Raising Their Voice: Preparing Young Women of Today for the STEM Careers of Tomorrow
How do you keep the “sister” in “sisterhood”? Dr. Cynthia Ontiveros and her staff believe it’s through Science, Technology, Engineering, Arts, and Mathematics. Together, they are working toward an answer at the Young Women’s STEAM Research and Preparatory Academy (YWA) in El Paso, Texas.
Ontiveros and her staff at the YWA were troubled by the sheer lack of women represented in STEAM-oriented careers.
“Just looking at local and national trends, including the number of women who are represented in STEAM careers, that number is dismal, especially minority representation,” Ontiveros said.
One reason Ontiveros thinks the numbers are so low is that many young girls don’t learn how to develop the emotional skills necessary to work in STEAM fields long-term.
Project-based learning presented just the sort of solution Ontiveros was looking for to this complex problem. Teaching with a curriculum that balances both team-building and problem-solving allows the YWA students to grow both academically and emotionally.

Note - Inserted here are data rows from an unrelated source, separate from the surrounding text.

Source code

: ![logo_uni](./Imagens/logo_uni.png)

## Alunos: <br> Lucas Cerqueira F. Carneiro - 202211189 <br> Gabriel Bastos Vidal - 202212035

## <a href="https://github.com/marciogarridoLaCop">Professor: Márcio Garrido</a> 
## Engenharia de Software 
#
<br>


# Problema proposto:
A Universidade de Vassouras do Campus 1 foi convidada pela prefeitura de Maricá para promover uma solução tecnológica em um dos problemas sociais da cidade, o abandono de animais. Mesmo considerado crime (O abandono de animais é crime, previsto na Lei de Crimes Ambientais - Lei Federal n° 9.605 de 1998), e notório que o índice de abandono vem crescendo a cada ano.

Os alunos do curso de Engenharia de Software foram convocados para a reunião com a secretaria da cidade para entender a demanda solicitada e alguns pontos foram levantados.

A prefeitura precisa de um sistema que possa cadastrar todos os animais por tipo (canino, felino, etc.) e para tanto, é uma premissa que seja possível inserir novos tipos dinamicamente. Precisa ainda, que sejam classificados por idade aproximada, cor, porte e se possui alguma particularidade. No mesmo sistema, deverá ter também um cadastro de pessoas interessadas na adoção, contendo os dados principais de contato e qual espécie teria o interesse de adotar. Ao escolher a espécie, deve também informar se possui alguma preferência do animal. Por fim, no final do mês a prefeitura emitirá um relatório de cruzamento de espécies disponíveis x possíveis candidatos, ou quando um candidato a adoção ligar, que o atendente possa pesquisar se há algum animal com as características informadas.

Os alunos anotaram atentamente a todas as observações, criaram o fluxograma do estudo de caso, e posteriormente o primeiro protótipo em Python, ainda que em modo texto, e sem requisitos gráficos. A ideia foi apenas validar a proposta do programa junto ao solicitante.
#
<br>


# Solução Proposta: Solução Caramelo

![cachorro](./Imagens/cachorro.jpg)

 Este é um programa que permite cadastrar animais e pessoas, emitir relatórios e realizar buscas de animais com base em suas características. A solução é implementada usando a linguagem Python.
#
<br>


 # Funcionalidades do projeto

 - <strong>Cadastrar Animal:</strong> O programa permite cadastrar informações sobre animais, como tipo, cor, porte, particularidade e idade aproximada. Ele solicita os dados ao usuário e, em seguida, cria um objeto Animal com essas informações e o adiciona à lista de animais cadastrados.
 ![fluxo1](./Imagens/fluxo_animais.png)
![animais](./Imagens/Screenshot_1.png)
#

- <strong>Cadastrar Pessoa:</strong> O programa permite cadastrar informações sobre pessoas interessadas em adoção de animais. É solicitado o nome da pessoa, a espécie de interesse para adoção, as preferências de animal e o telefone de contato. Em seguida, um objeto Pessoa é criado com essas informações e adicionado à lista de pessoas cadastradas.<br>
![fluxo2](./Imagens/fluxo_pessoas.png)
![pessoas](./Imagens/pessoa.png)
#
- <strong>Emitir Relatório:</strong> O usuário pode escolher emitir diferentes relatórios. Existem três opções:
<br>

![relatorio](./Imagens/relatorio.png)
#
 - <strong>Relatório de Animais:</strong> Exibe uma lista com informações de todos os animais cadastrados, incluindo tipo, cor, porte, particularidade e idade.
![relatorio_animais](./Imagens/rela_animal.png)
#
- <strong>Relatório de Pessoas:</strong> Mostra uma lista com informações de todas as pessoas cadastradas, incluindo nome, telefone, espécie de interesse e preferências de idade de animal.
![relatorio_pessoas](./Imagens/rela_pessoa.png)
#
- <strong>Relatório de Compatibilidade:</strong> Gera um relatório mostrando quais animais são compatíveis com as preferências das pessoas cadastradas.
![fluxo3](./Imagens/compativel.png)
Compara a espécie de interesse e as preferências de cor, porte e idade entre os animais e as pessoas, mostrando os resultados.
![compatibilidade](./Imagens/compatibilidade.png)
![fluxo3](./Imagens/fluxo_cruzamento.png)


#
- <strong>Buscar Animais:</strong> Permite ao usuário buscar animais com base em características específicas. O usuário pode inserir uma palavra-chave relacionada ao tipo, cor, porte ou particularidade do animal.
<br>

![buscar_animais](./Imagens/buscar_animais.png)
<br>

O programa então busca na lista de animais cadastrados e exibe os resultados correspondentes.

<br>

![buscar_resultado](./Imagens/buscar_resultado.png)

“We know that girls everywhere are smart and can make it into programs, but the issue is their resilience to stay, to pursue higher level positions. We have made those challenges very clear here and what it means to stick it through,” Ontiveros said.
From the culture of the school to the projects completed by students, being “real” rings true at YWA. Ontiveros and her staff want their students to see themselves as future scientists, artists, or engineers. When selecting guests to invite to the school, they select people who the students can relate to and who have a similar story to the young women listening in the classroom.
“We wanted our campus to have a culture where our students were a sisterhood,” Ontiveros said. “We want every student to feel safe. We want every student to feel as though we honor their culture, their background, their experiences.”
With NTN as a partner, Dr. Ontiveros has access to
resources and relationships within the NTN network that are constantly giving her new ideas for how to keep improving her school’s curriculum.
“A STEAM career is about tinkering. […] It’s about creating their own solutions and trying to figure things out. I knew that PBL was an excellent support for what we wanted to do for our young women to meet their needs,” Ontiveros said.
Through high quality practices, a unified mission, and a successful partnership with NTN, Ontiveros and her staff are in the midst of building a powerful sisterhood.